Very slow compile? If you want to file a bug, run with envvar XLA_FLAGS=--xla_dump_to=/tmp/foo and attach the results. Compiling module jit_apply_fn.96373


Zuricho commented 2 years ago

It's strange that your JAX is using CPU rather than GPU, did you well prepared the environment? Like did you install your CUDA toolkit and load your local CUDA environment

chenshixinnb commented 2 years ago

Thanks,How do I make sure JAX is A GPU version?I confirm that the run loaded the environment,previous predictions of monomer structures were also successful.

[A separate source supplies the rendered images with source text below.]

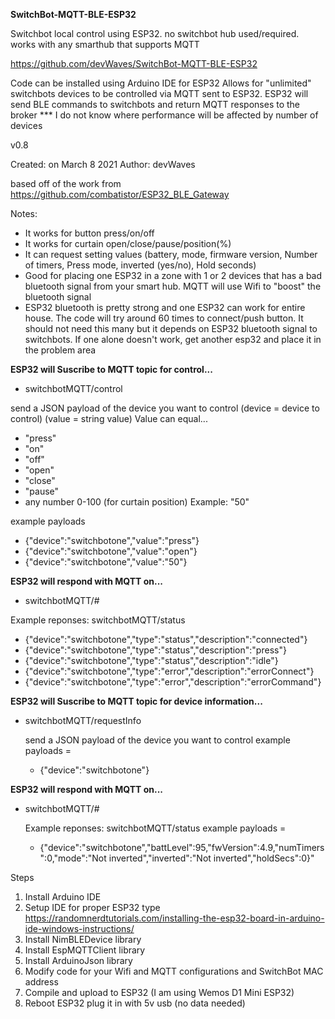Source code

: **SwitchBot-MQTT-BLE-ESP32**

Switchbot local control using ESP32. no switchbot hub used/required. works with any smarthub that supports MQTT

https://github.com/devWaves/SwitchBot-MQTT-BLE-ESP32

Code can be installed using Arduino IDE for ESP32
Allows for "unlimited" switchbots devices to be controlled via MQTT sent to ESP32. ESP32 will send BLE commands to switchbots and return MQTT responses to the broker
  *** I do not know where performance will be affected by number of devices

v0.8

Created: on March 8 2021
  Author: devWaves

based off of the work from https://github.com/combatistor/ESP32_BLE_Gateway

Notes:
 - It works for button press/on/off
 - It works for curtain open/close/pause/position(%)
 - It can request setting values (battery, mode, firmware version, Number of timers, Press mode, inverted (yes/no), Hold seconds)
 - Good for placing one ESP32 in a zone with 1 or 2 devices that has a bad bluetooth signal from your smart hub. MQTT will use Wifi to "boost" the bluetooth signal
 - ESP32 bluetooth is pretty strong and one ESP32 can work for entire house. The code will try around 60 times to connect/push button. It should not need this many but it depends on ESP32 bluetooth signal to switchbots. If one alone doesn't work, get another esp32 and place it in the problem area

**ESP32 will Suscribe to MQTT topic for control...**
- switchbotMQTT/control

send a JSON payload of the device you want to control (device = device to control) (value = string value)
Value can equal...
- "press"
- "on"
- "off"
- "open"
- "close"
- "pause"
- any number 0-100 (for curtain position) Example: "50"

example payloads
- {"device":"switchbotone","value":"press"}
- {"device":"switchbotone","value":"open"}
- {"device":"switchbotone","value":"50"}
  
**ESP32 will respond with MQTT on...**
- switchbotMQTT/#

Example reponses:
switchbotMQTT/status
- {"device":"switchbotone","type":"status","description":"connected"}
- {"device":"switchbotone","type":"status","description":"press"}
- {"device":"switchbotone","type":"status","description":"idle"}
- {"device":"switchbotone","type":"error","description":"errorConnect"}
- {"device":"switchbotone","type":"error","description":"errorCommand"}


**ESP32 will Suscribe to MQTT topic for device information...**
- switchbotMQTT/requestInfo

  send a JSON payload of the device you want to control
   example payloads =
   - {"device":"switchbotone"}
      
**ESP32 will respond with MQTT on...**
- switchbotMQTT/#

  Example reponses:
  switchbotMQTT/status
  example payloads =
  - {"device":"switchbotone","battLevel":95,"fwVersion":4.9,"numTimers":0,"mode":"Not inverted","inverted":"Not inverted","holdSecs":0}"

Steps
1. Install Arduino IDE
2. Setup IDE for proper ESP32 type
     https://randomnerdtutorials.com/installing-the-esp32-board-in-arduino-ide-windows-instructions/
3. Install NimBLEDevice library
4. Install EspMQTTClient library
5. Install ArduinoJson library
6. Modify code for your Wifi and MQTT configurations and SwitchBot MAC address
7. Compile and upload to ESP32 (I am using Wemos D1 Mini ESP32)
8. Reboot ESP32 plug it in with 5v usb (no data needed)
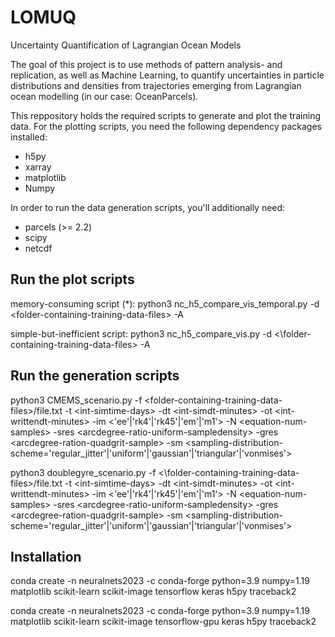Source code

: # LOMUQ
Uncertainty Quantification of Lagrangian Ocean Models

The goal of this project is to use methods of pattern analysis- and replication, as well as Machine Learning, to quantify uncertainties in particle distributions and densities from trajectories emerging from Lagrangian ocean modelling (in our case: OceanParcels).

This reppository holds the required scripts to generate and plot the training data. For the plotting scripts, you need the following dependency packages installed:

- h5py
- xarray
- matplotlib
- Numpy

In order to run the data generation scripts, you'll additionally need:

- parcels (>= 2.2)
- scipy
- netcdf

## Run the plot scripts

memory-consuming script (*): python3 nc_h5_compare_vis_temporal.py -d \<folder-containing-training-data-files\> -A

simple-but-inefficient script: python3 nc_h5_compare_vis.py -d <\folder-containing-training-data-files\> -A

## Run the generation scripts

python3 CMEMS_scenario.py -f \<folder-containing-training-data-files\>/file.txt -t \<int-simtime-days\> -dt \<int-simdt-minutes\> -ot \<int-writtendt-minutes\> -im \<'ee'|'rk4'|'rk45'|'em'|'m1'\> -N \<equation-num-samples\> -sres \<arcdegree-ratio-uniform-sampledensity\> -gres \<arcdegree-ration-quadgrit-sample\> -sm \<sampling-distribution-scheme='regular_jitter'|'uniform'|'gaussian'|'triangular'|'vonmises'\>

python3 doublegyre_scenario.py -f <\folder-containing-training-data-files\>/file.txt -t \<int-simtime-days\> -dt \<int-simdt-minutes\> -ot \<int-writtendt-minutes\> -im \<'ee'|'rk4'|'rk45'|'em'|'m1'\> -N \<equation-num-samples\> -sres \<arcdegree-ratio-uniform-sampledensity\> -gres \<arcdegree-ration-quadgrit-sample\> -sm \<sampling-distribution-scheme='regular_jitter'|'uniform'|'gaussian'|'triangular'|'vonmises'\>


## Installation

conda create -n neuralnets2023 -c conda-forge python=3.9 numpy=1.19 matplotlib scikit-learn scikit-image tensorflow keras h5py traceback2

conda create -n neuralnets2023 -c conda-forge python=3.9 numpy=1.19 matplotlib scikit-learn scikit-image tensorflow-gpu keras h5py traceback2
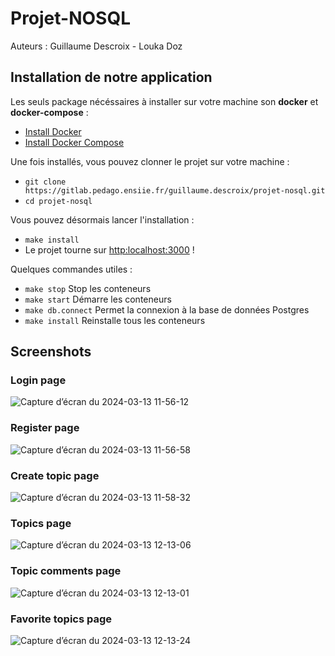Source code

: # Projet-NOSQL

Auteurs : Guillaume Descroix - Louka Doz

## Installation de notre application

Les seuls package nécéssaires à installer sur votre machine son **docker** et **docker-compose** :

- [Install Docker](https://docs.docker.com/install/)
- [Install Docker Compose](https://docs.docker.com/compose/install/)

Une fois installés, vous pouvez clonner le projet sur votre machine :

- `git clone https://gitlab.pedago.ensiie.fr/guillaume.descroix/projet-nosql.git `
- `cd projet-nosql`

Vous pouvez désormais lancer l'installation :

- `make install`
- Le projet tourne sur [http:localhost:3000](http:localhost:3000) !

Quelques commandes utiles :

- `make stop` Stop les conteneurs
- `make start` Démarre les conteneurs
- `make db.connect` Permet la connexion à la base de données Postgres
- `make install` Reinstalle tous les conteneurs

## Screenshots

### Login page
![Capture d’écran du 2024-03-13 11-56-12](https://github.com/LoukaDOZ/Blueeit/assets/46566140/0294a91f-a80d-497f-b349-830c5ffad4a5)

### Register page
![Capture d’écran du 2024-03-13 11-56-58](https://github.com/LoukaDOZ/Blueeit/assets/46566140/424c94b5-6c76-4798-b214-a6b5bf5b83ad)

### Create topic page
![Capture d’écran du 2024-03-13 11-58-32](https://github.com/LoukaDOZ/Blueeit/assets/46566140/558f0c0d-b340-4fec-b5d5-8dcaf6c34065)

### Topics page
![Capture d’écran du 2024-03-13 12-13-06](https://github.com/LoukaDOZ/Blueeit/assets/46566140/773ec83f-252c-4ce3-a7f4-3d774f0bb99f)

### Topic comments page
![Capture d’écran du 2024-03-13 12-13-01](https://github.com/LoukaDOZ/Blueeit/assets/46566140/de905110-7d4e-4d9e-9c8c-16bb86551810)

### Favorite topics page
![Capture d’écran du 2024-03-13 12-13-24](https://github.com/LoukaDOZ/Blueeit/assets/46566140/3a32207d-7d47-4ee5-8b91-e27d461a1f17)
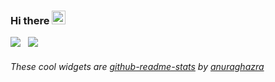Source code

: ### Hi there <img src="https://media.giphy.com/media/hvRJCLFzcasrR4ia7z/giphy.gif" width="22px">
<img src="https://github-readme-stats.vercel.app/api/top-langs/?username=SnoogySocks&layout=compact&theme=nord&langs_count=6&custom_title=Languages"/>
&nbsp;
<img src="https://github-readme-stats.vercel.app/api?username=SnoogySocks&count_private=true&show_icons=true&theme=nord">

###### These cool widgets are [github-readme-stats](https://github.com/anuraghazra/github-readme-stats) by [anuraghazra](https://github.com/anuraghazra)

<!--
**SnoogySocks/SnoogySocks** is a ✨ _special_ ✨ repository because its `README.md` (this file) appears on your GitHub profile.

Here are some ideas to get you started:

- 🔭 I’m currently working on ...
- 🌱 I’m currently learning ...
- 👯 I’m looking to collaborate on ...
- 🤔 I’m looking for help with ...
- 💬 Ask me about ...
- 📫 How to reach me: ...
- 😄 Pronouns: ...
- ⚡ Fun fact: ...
-->
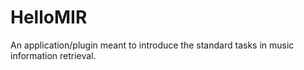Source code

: # HelloMIR
An application/plugin meant to introduce the standard tasks in music information retrieval.
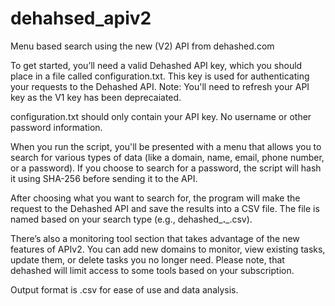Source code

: # dehahsed_apiv2
Menu based search using the new (V2) API from dehashed.com 

To get started, you’ll need a valid Dehashed API key, which you should place in a file called configuration.txt. This key is used for authenticating your requests to the Dehashed API. Note: You'll need to refresh your API key as the V1 key has been deprecaiated. 

configuration.txt should only contain your API key. No username or other password information. 

When you run the script, you'll be presented with a menu that allows you to search for various types of data (like a domain, name, email, phone number, or a password). If you choose to search for a password, the script will hash it using SHA-256 before sending it to the API.

After choosing what you want to search for, the program will make the request to the Dehashed API and save the results into a CSV file. The file is named based on your search type (e.g., dehashed_**.**_.csv).

There’s also a monitoring tool section that takes advantage of the new features of APIv2. You can add new domains to monitor, view existing tasks, update them, or delete tasks you no longer need. Please note, that dehashed will limit access to some tools based on your subscription.

Output format is .csv for ease of use and data analysis. 
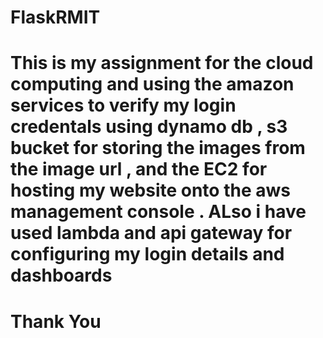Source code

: # FlaskRMIT
# This is my assignment for the cloud computing and using the amazon services to verify my login credentals using dynamo db , s3 bucket for storing the images from the image url , and the EC2 for hosting my website onto the aws management console . ALso i have used lambda and api gateway for configuring my login details and dashboards
# Thank You

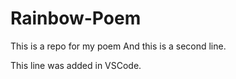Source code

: # Rainbow-Poem
This is a repo for my poem
And this is a second line.

This line was added in VSCode.
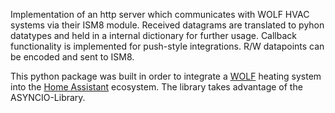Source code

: Implementation of an http server which communicates with WOLF HVAC systems via their ISM8 module. Received datagrams are translated to pyhon datatypes and held in a internal dictionary for further usage. Callback functionality is implemented for push-style integrations. R/W datapoints can be encoded and sent to ISM8. 

This python package was built in order to integrate a [WOLF](https://www.wolf.eu) heating system into the [Home Assistant](https://www.home-assistant.io) ecosystem. The library takes advantage of the ASYNCIO-Library.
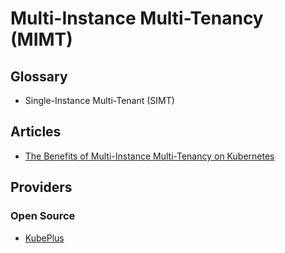# Multi-Instance Multi-Tenancy (MIMT)

## Glossary

- Single-Instance Multi-Tenant (SIMT)

## Articles

- [The Benefits of Multi-Instance Multi-Tenancy on Kubernetes](https://cloudark.medium.com/the-benefits-of-multi-instance-multi-tenancy-on-kubernetes-8456dd19c137)

## Providers

<!--
https://replicated.com
-->

### Open Source

- [KubePlus](https://github.com/cloud-ark/kubeplus)

<!--
https://github.com/3scale-ops/saas-operator
https://github.com/kuberlogic/kuberlogic
https://github.com/glasskube/operator

https://github.com/devspace-sh/devspace
https://github.com/replicatedhq/kots

https://github.com/pulumi/pulumi-kubernetes
https://github.com/cdk8s-team/cdk8s
https://github.com/laurci/kubernate

https://closte.com
https://github.com/closte
https://pagely.com
-->
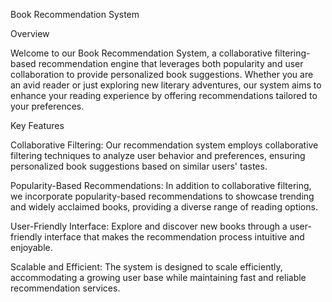Book Recommendation System

Overview

Welcome to our Book Recommendation System, a collaborative filtering-based recommendation engine that leverages both popularity and user collaboration to provide personalized book suggestions. Whether you are an avid reader or just exploring new literary adventures, our system aims to enhance your reading experience by offering recommendations tailored to your preferences.

Key Features

Collaborative Filtering: Our recommendation system employs collaborative filtering techniques to analyze user behavior and preferences, ensuring personalized book suggestions based on similar users' tastes.

Popularity-Based Recommendations: In addition to collaborative filtering, we incorporate popularity-based recommendations to showcase trending and widely acclaimed books, providing a diverse range of reading options.

User-Friendly Interface: Explore and discover new books through a user-friendly interface that makes the recommendation process intuitive and enjoyable.

Scalable and Efficient: The system is designed to scale efficiently, accommodating a growing user base while maintaining fast and reliable recommendation services.
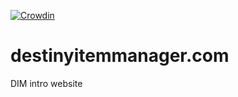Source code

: [![Crowdin](https://badges.crowdin.net/destiny-item-manager-website/localized.svg)](https://crowdin.com/project/destiny-item-manager-website)
# destinyitemmanager.com
DIM intro website
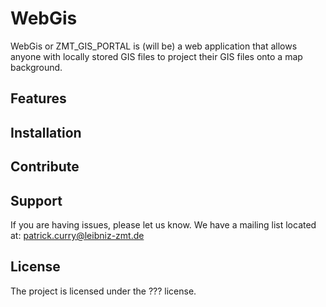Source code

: WebGis
========

WebGis or ZMT_GIS_PORTAL is (will be) a web application 
that allows anyone with locally stored GIS files to project
their GIS files onto a map background.


Features
--------


Installation
------------


Contribute
----------


Support
-------

If you are having issues, please let us know.
We have a mailing list located at: patrick.curry@leibniz-zmt.de

License
-------

The project is licensed under the ??? license.
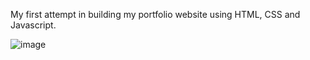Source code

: My first attempt in building my portfolio website using HTML, CSS and Javascript.

![image](https://github.com/cortizftw/develop-web-applications-assignment1/assets/32605654/b07946b0-86f2-4d2d-bb99-1b453052bdf5)
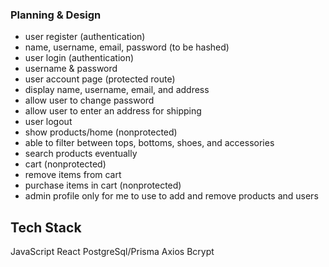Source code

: ### Planning & Design
- user register (authentication)
- name, username, email, password (to be hashed)
- user login (authentication)
- username & password
- user account page (protected route)
- display name, username, email, and address
- allow user to change password
- allow user to enter an address for shipping
- user logout
- show products/home (nonprotected)
- able to filter between tops, bottoms, shoes, and accessories
- search products eventually
- cart (nonprotected)
- remove items from cart
- purchase items in cart (nonprotected)
- admin profile only for me to use to add and remove products and users
## Tech Stack
JavaScript
React
PostgreSql/Prisma
Axios
Bcrypt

Zuricho commented 2 years ago

Yeah, it's really strange that your monomer is working and multimer models are not. Usually if your GPU cannot be detect, both monomer and multimer are not using GPU

Zuricho commented 2 years ago

To see if your program detect your GPU, you can use this:

python
>>> import tensorflow as tf; print(tf.config.list_physical_devices("GPU"))
>>> import jax; print(jax.devices())
chenshixinnb commented 2 years ago

To see if your program detect your GPU, you can use this:

python
>>> import tensorflow as tf; print(tf.config.list_physical_devices("GPU"))
>>> import jax; print(jax.devices())
>>> import tensorflow as tf; print(tf.config.list_physical_devices("GPU"))
[PhysicalDevice(name='/physical_device:GPU:0', device_type='GPU')]
>>> import jax; print(jax.devices())
WARNING:absl:No GPU/TPU found, falling back to CPU. (Set TF_CPP_MIN_LOG_LEVEL=0 and rerun for more info.)
[<jaxlib.xla_extension.Device object at 0x2ba093904930>]
Zuricho commented 2 years ago

So you indeen need to check your JAX version to ensure that your model can use GPU, maybe reinstall the environment?

chenshixinnb commented 2 years ago

OK,thanks

WishIWasBornInTheCreteaceousEra commented 2 months ago

Hi Zuricho,

Unfortunately the issue still persists as the proper model name is now model_1_multimer_v3 for the GPU part. I figured I'd leave this comment for posterity sake.